Headline: Time is of the essence in the climate crisis – and so is the case for global justice and equity

A model of cooperation that unites the world around human and planetary justice is urgently needed.
A model of cooperation that unites the world around human and planetary justice is urgently needed. shutterstock_Magsi

The climate crisis and its effects on current and future generations has become one of the most hotly debated issues in bilateral, regional, and global negotiations. Scientific evidence on the speed of global warming and the visible effect of climate change on lives and livelihoods, especially of marginalized and vulnerable communities, have led to an almost global consensus that humanity’s future depends on how fast we can repair and protect the planet. Yet events at the COP26 in Glasgow from 31 October to 13 November 2021, whose principal goal was “Uniting the World to Tackle Climate Change”, showed that the world is in fact not fully united on how to address the climate crisis.

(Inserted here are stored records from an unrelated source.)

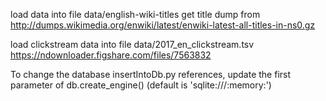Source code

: load data into file data/english-wiki-titles
get title dump from http://dumps.wikimedia.org/enwiki/latest/enwiki-latest-all-titles-in-ns0.gz

load clickstream data into file data/2017_en_clickstream.tsv
https://ndownloader.figshare.com/files/7563832

To change the database insertIntoDb.py references, update the first parameter of db.create_engine()
(default is 'sqlite:///:memory:')
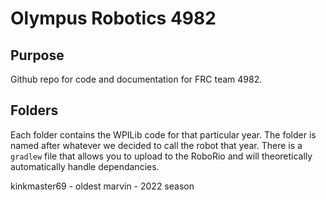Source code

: # Olympus Robotics 4982
## Purpose
Github repo for code and documentation for FRC team 4982.

## Folders

 Each folder contains the WPILib code for that particular year. The folder is named after whatever we decided to call the robot that year. There is a `gradlew` file that allows you to upload to the RoboRio and will theoretically automatically handle dependancies.
 
 kinkmaster69 - oldest
 marvin - 2022 season
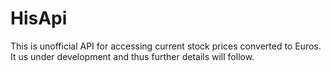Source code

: # HisApi
This is unofficial API for accessing current stock prices converted to Euros.
It us under development and thus further details will follow.
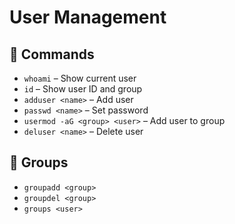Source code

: # User Management

## 🔹 Commands
- `whoami` – Show current user
- `id` – Show user ID and group
- `adduser <name>` – Add user
- `passwd <name>` – Set password
- `usermod -aG <group> <user>` – Add user to group
- `deluser <name>` – Delete user

## 🔹 Groups
- `groupadd <group>`
- `groupdel <group>`
- `groups <user>`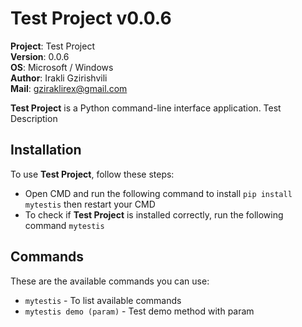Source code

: # Test Project v0.0.6

**Project**: Test Project
<br>**Version**: 0.0.6
<br>**OS**: Microsoft / Windows
<br>**Author**: Irakli Gzirishvili
<br>**Mail**: gziraklirex@gmail.com

**Test Project** is a Python command-line interface application. Test Description

## Installation

To use **Test Project**, follow these steps:

- Open CMD and run the following command to install `pip install mytestis` then restart your CMD
- To check if **Test Project** is installed correctly, run the following command `mytestis`

## Commands

These are the available commands you can use:

- `mytestis` - To list available commands
- `mytestis demo (param)` - Test demo method with param
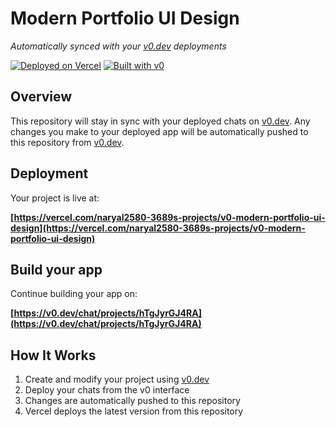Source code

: # Modern Portfolio UI Design

*Automatically synced with your [v0.dev](https://v0.dev) deployments*

[![Deployed on Vercel](https://img.shields.io/badge/Deployed%20on-Vercel-black?style=for-the-badge&logo=vercel)](https://vercel.com/naryal2580-3689s-projects/v0-modern-portfolio-ui-design)
[![Built with v0](https://img.shields.io/badge/Built%20with-v0.dev-black?style=for-the-badge)](https://v0.dev/chat/projects/hTgJyrGJ4RA)

## Overview

This repository will stay in sync with your deployed chats on [v0.dev](https://v0.dev).
Any changes you make to your deployed app will be automatically pushed to this repository from [v0.dev](https://v0.dev).

## Deployment

Your project is live at:

**[https://vercel.com/naryal2580-3689s-projects/v0-modern-portfolio-ui-design](https://vercel.com/naryal2580-3689s-projects/v0-modern-portfolio-ui-design)**

## Build your app

Continue building your app on:

**[https://v0.dev/chat/projects/hTgJyrGJ4RA](https://v0.dev/chat/projects/hTgJyrGJ4RA)**

## How It Works

1. Create and modify your project using [v0.dev](https://v0.dev)
2. Deploy your chats from the v0 interface
3. Changes are automatically pushed to this repository
4. Vercel deploys the latest version from this repository
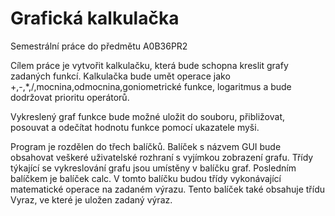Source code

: Grafická kalkulačka
========

Semestrální práce do předmětu A0B36PR2

Cílem práce je vytvořit kalkulačku, která bude schopna kreslit grafy zadaných funkcí. 
Kalkulačka bude umět operace jako +,-,*,/,mocnina,odmocnina,goniometrické funkce, logaritmus 
a bude dodržovat prioritu operátorů. 

Vykreslený graf funkce bude možné uložit do souboru, přibližovat, posouvat a odečítat hodnotu 
funkce pomocí ukazatele myši.

Program je rozdělen do třech balíčků. Balíček s názvem GUI bude obsahovat veškeré uživatelské 
rozhraní s vyjímkou zobrazení grafu. Třídy týkající se vykreslování grafu jsou umístěny v balíčku graf.
Posledním balíčkem je balíček calc. V tomto balíčku budou třídy vykonávající matematické operace na zadaném 
výrazu. Tento balíček také obsahuje třídu Vyraz, ve které je uložen zadaný výraz.
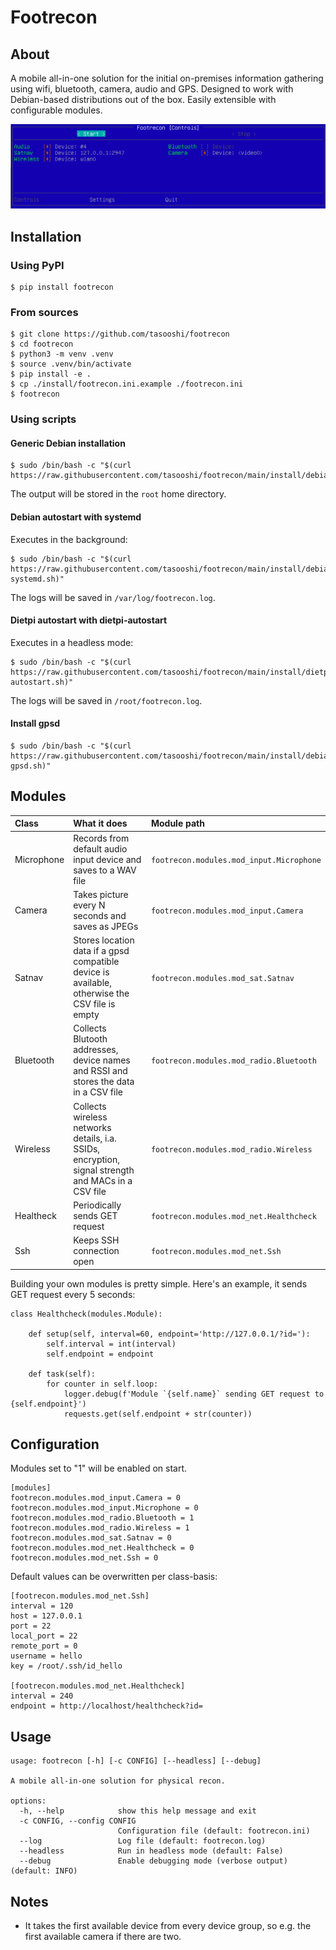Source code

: # Footrecon

## About

A mobile all-in-one solution for the initial on-premises information gathering using wifi, bluetooth, camera, audio and GPS. Designed to work with Debian-based distributions out of the box. Easily extensible with configurable modules.

![Footrecon - main view](docs/footrecon-screenshot.png)

## Installation

### Using PyPI

    $ pip install footrecon

### From sources

    $ git clone https://github.com/tasooshi/footrecon
    $ cd footrecon
    $ python3 -m venv .venv
    $ source .venv/bin/activate
    $ pip install -e .
    $ cp ./install/footrecon.ini.example ./footrecon.ini
    $ footrecon

### Using scripts

#### Generic Debian installation

    $ sudo /bin/bash -c "$(curl https://raw.githubusercontent.com/tasooshi/footrecon/main/install/debian.sh)"

The output will be stored in the `root` home directory.

#### Debian autostart with systemd

Executes in the background:

    $ sudo /bin/bash -c "$(curl https://raw.githubusercontent.com/tasooshi/footrecon/main/install/debian-systemd.sh)"

The logs will be saved in `/var/log/footrecon.log`.

#### Dietpi autostart with dietpi-autostart

Executes in a headless mode:

    $ sudo /bin/bash -c "$(curl https://raw.githubusercontent.com/tasooshi/footrecon/main/install/dietpi-autostart.sh)"

The logs will be saved in `/root/footrecon.log`.

#### Install gpsd

    $ sudo /bin/bash -c "$(curl https://raw.githubusercontent.com/tasooshi/footrecon/main/install/debian-gpsd.sh)"

## Modules

| Class      | What it does                                                                                       | Module path                              |
| :--------- | :------------------------------------------------------------------------------------------------- | :----------------------------------------|
| Microphone | Records from default audio input device and saves to a WAV file                                    | `footrecon.modules.mod_input.Microphone` |
| Camera     | Takes picture every N seconds and saves as JPEGs                                                   | `footrecon.modules.mod_input.Camera`     |
| Satnav     | Stores location data if a gpsd compatible device is available, otherwise the CSV file is empty     | `footrecon.modules.mod_sat.Satnav`       |
| Bluetooth  | Collects Blutooth addresses, device names and RSSI and stores the data in a CSV file               | `footrecon.modules.mod_radio.Bluetooth`  |
| Wireless   | Collects wireless networks details, i.a. SSIDs, encryption, signal strength and MACs in a CSV file | `footrecon.modules.mod_radio.Wireless`   |
| Healtheck  | Periodically sends GET request                                                                     | `footrecon.modules.mod_net.Healthcheck`  |
| Ssh        | Keeps SSH connection open                                                                          | `footrecon.modules.mod_net.Ssh`          |

Building your own modules is pretty simple. Here's an example, it sends GET request every 5 seconds:

    class Healthcheck(modules.Module):

        def setup(self, interval=60, endpoint='http://127.0.0.1/?id='):
            self.interval = int(interval)
            self.endpoint = endpoint

        def task(self):
            for counter in self.loop:
                logger.debug(f'Module `{self.name}` sending GET request to {self.endpoint}')
                requests.get(self.endpoint + str(counter))

## Configuration

Modules set to "1" will be enabled on start.

    [modules]
    footrecon.modules.mod_input.Camera = 0
    footrecon.modules.mod_input.Microphone = 0
    footrecon.modules.mod_radio.Bluetooth = 1
    footrecon.modules.mod_radio.Wireless = 1
    footrecon.modules.mod_sat.Satnav = 0
    footrecon.modules.mod_net.Healthcheck = 0
    footrecon.modules.mod_net.Ssh = 0

Default values can be overwritten per class-basis:

    [footrecon.modules.mod_net.Ssh]
    interval = 120
    host = 127.0.0.1
    port = 22
    local_port = 22
    remote_port = 0
    username = hello
    key = /root/.ssh/id_hello

    [footrecon.modules.mod_net.Healthcheck]
    interval = 240
    endpoint = http://localhost/healthcheck?id=

## Usage

    usage: footrecon [-h] [-c CONFIG] [--headless] [--debug]

    A mobile all-in-one solution for physical recon.

    options:
      -h, --help            show this help message and exit
      -c CONFIG, --config CONFIG
                            Configuration file (default: footrecon.ini)
      --log                 Log file (default: footrecon.log)
      --headless            Run in headless mode (default: False)
      --debug               Enable debugging mode (verbose output) (default: INFO)

## Notes

* It takes the first available device from every device group, so e.g. the first available camera if there are two.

At the core of this disunity is the importance of equity and justice in the fight against climate change and broader sustainable development processes. Both must go together. We will not see quick transformations towards sustainable futures without the consideration of past and present inequalities and injustices. We can tackle the climate crisis much more efficiently and sustainably only if equity and justice are treated as top priorities by all countries at the negotiation table.

While we acknowledge that there are no one-size-fits-all solutions to today’s complex and diverse challenges, and that the process begins from different starting points, a closer look at the negotiations of the COP26 and ongoing actions around climate change can help us identify locations and processes that promote injustices and inequalities in preparations for the COP27 in Sharm El-Sheikh, Egypt. We want to take a look at the actions around the COP26 sub-goals concerning mitigation, adaptation, finance, and collaboration which are creating challenges and opportunities to promote justice and equity in climate action processes. We argue that addressing past, current, and potential future injustices and inequalities with the speed and urgency the climate crisis demands is important to trigger interest in meaningful and sustainable actions to achieve the goals set out in the Paris Agreement and the SDGs.

Mitigation

The first goal of COP26 and one of the Paris Agreement objectives is to “secure global net zero and keep 1.5 degrees within reach”. The IPCC firmly places the responsibility of mitigating climate change on humans: “a human intervention to reduce the sources or enhance the sinks of greenhouse gases”. Yet, as shown by COP26 in Glasgow, where historical tensions between countries at different stages of social and economic development were again visible, there is no agreement on the scale, shape, and scope of the intervention. At issue were demands from low-income countries to forge development pathways, just like higher-income countries did, to meet the needs of growing populations, and for higher-income countries to finally honour the support they pledged for adaptation measures, especially to make amends for their historically much larger contributions to climate change.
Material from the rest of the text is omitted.